Triple-use of visible voxels: The z-buffer rasterization provides dense depth supervision, pixel-to-3D index mapping, and occlusion-aware prompts for instance segmentation, avoiding the sparse LiDAR/aggregated occlusion trade-off.
Extending static MVS to dynamic multi-camera setups: By transforming rigid bodies to local coordinates and isolating static/dynamic regions using visible voxels, patch-matching becomes viable for moving objects—an engineering contribution missing in works like GaussianPro.
Transferable Insight: Using "rendered depth vs. geometric prior depth" comparisons as a trigger for reconstruction can be applied to other NVS/reconstruction tasks to replace indiscriminate global densification.

Limitations & Future Work¶

Rigid-body assumption: To facilitate dynamic MVS, the method enforces rigid constraints. For non-rigid objects like pedestrians, densification reverts to standard gradient-based methods, which is why LPIPS isn't always optimal in pedestrian-heavy scenes.
Dependency on external modules: The workflow relies on the quality of offline instance segmentation. Inaccurate segmentation directly impacts missing geometry detection and MVS region isolation.
Trajectory constraints: In scenes with straight-line ego-motion and sparse viewpoints (e.g., Scene 05), minimal cross-camera overlap negates the method's advantages.
Quantitative evaluation of geometric completion: Lacking geometric ground truth for unseen trajectories, completion quality relies on qualitative visualization at large offsets rather than quantitative metrics.

vs StreetGaussians / OmniRe / PVG: These model dynamic foregrounds as rigid groups or periodic Gaussians, but new Gaussians still rely on clone/split from initial points. VAD-GS uses cross-camera MVS to supplement missing geometry, creating a gap on sparse datasets like nuScenes.
vs GeoTexDensifier / DNGaussian: These use depth/normal priors to guide splitting but only improve regions where Gaussians already exist. VAD-GS can generate Gaussians in entirely uninitialized voids.
vs GaussianPro: Both use patch matching for geometry, but GaussianPro is limited to static scenes and single-camera adjacent frames.
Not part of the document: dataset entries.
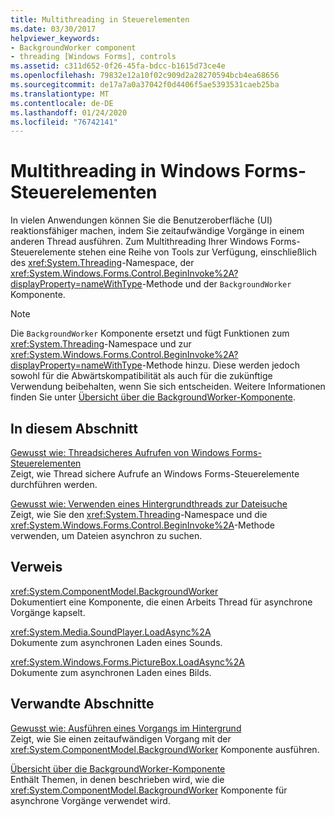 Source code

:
 ```yaml
---
title: Multithreading in Steuerelementen
ms.date: 03/30/2017
helpviewer_keywords:
- BackgroundWorker component
- threading [Windows Forms], controls
ms.assetid: c311d652-0f26-45fa-bdcc-b1615d73ce4e
ms.openlocfilehash: 79832e12a10f02c909d2a28270594bcb4ea68656
ms.sourcegitcommit: de17a7a0a37042f0d4406f5ae5393531caeb25ba
ms.translationtype: MT
ms.contentlocale: de-DE
ms.lasthandoff: 01/24/2020
ms.locfileid: "76742141"
---
```

# <a name="multithreading-in-windows-forms-controls"></a>Multithreading in Windows Forms-Steuerelementen
In vielen Anwendungen können Sie die Benutzeroberfläche (UI) reaktionsfähiger machen, indem Sie zeitaufwändige Vorgänge in einem anderen Thread ausführen. Zum Multithreading Ihrer Windows Forms-Steuerelemente stehen eine Reihe von Tools zur Verfügung, einschließlich des <xref:System.Threading>-Namespace, der <xref:System.Windows.Forms.Control.BeginInvoke%2A?displayProperty=nameWithType>-Methode und der `BackgroundWorker` Komponente.  
  
> [!NOTE]
> Die `BackgroundWorker` Komponente ersetzt und fügt Funktionen zum <xref:System.Threading>-Namespace und zur <xref:System.Windows.Forms.Control.BeginInvoke%2A?displayProperty=nameWithType>-Methode hinzu. Diese werden jedoch sowohl für die Abwärtskompatibilität als auch für die zukünftige Verwendung beibehalten, wenn Sie sich entscheiden. Weitere Informationen finden Sie unter [Übersicht über die BackgroundWorker-Komponente](backgroundworker-component-overview.md).  
  
## <a name="in-this-section"></a>In diesem Abschnitt  
 [Gewusst wie: Threadsicheres Aufrufen von Windows Forms-Steuerelementen](how-to-make-thread-safe-calls-to-windows-forms-controls.md)  
 Zeigt, wie Thread sichere Aufrufe an Windows Forms-Steuerelemente durchführen werden.  
  
 [Gewusst wie: Verwenden eines Hintergrundthreads zur Dateisuche](how-to-use-a-background-thread-to-search-for-files.md)  
 Zeigt, wie Sie den <xref:System.Threading>-Namespace und die <xref:System.Windows.Forms.Control.BeginInvoke%2A>-Methode verwenden, um Dateien asynchron zu suchen.  
  
## <a name="reference"></a>Verweis  
 <xref:System.ComponentModel.BackgroundWorker>  
 Dokumentiert eine Komponente, die einen Arbeits Thread für asynchrone Vorgänge kapselt.  
  
 <xref:System.Media.SoundPlayer.LoadAsync%2A>  
 Dokumente zum asynchronen Laden eines Sounds.  
  
 <xref:System.Windows.Forms.PictureBox.LoadAsync%2A>  
 Dokumente zum asynchronen Laden eines Bilds.  
  
## <a name="related-sections"></a>Verwandte Abschnitte  
 [Gewusst wie: Ausführen eines Vorgangs im Hintergrund](how-to-run-an-operation-in-the-background.md)  
 Zeigt, wie Sie einen zeitaufwändigen Vorgang mit der <xref:System.ComponentModel.BackgroundWorker> Komponente ausführen.  
  
 [Übersicht über die BackgroundWorker-Komponente](backgroundworker-component-overview.md)  
 Enthält Themen, in denen beschrieben wird, wie die <xref:System.ComponentModel.BackgroundWorker> Komponente für asynchrone Vorgänge verwendet wird.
VAD-GS extends MVS consistency to dynamic, multi-camera driving scenes, providing both densification and scene consistency constraints.

Rating¶

Novelty: ⭐⭐⭐⭐ Introducing proactive visibility reasoning + multi-camera MVS to dynamic 3DGS densification fills a significant gap in dynamic scene reconstruction.
Experimental Thoroughness: ⭐⭐⭐⭐ Extensive testing on Waymo and nuScenes with per-scene and ablation results; however, lacks quantitative geometric evaluation.
Writing Quality: ⭐⭐⭐⭐ Solid motivation and clear diagrams; some formulas are dense and require careful reading.
Value: ⭐⭐⭐⭐ Directly addresses the pain point of sparse point cloud reconstruction in autonomous driving simulations; rigid-body assumption is the main boundary.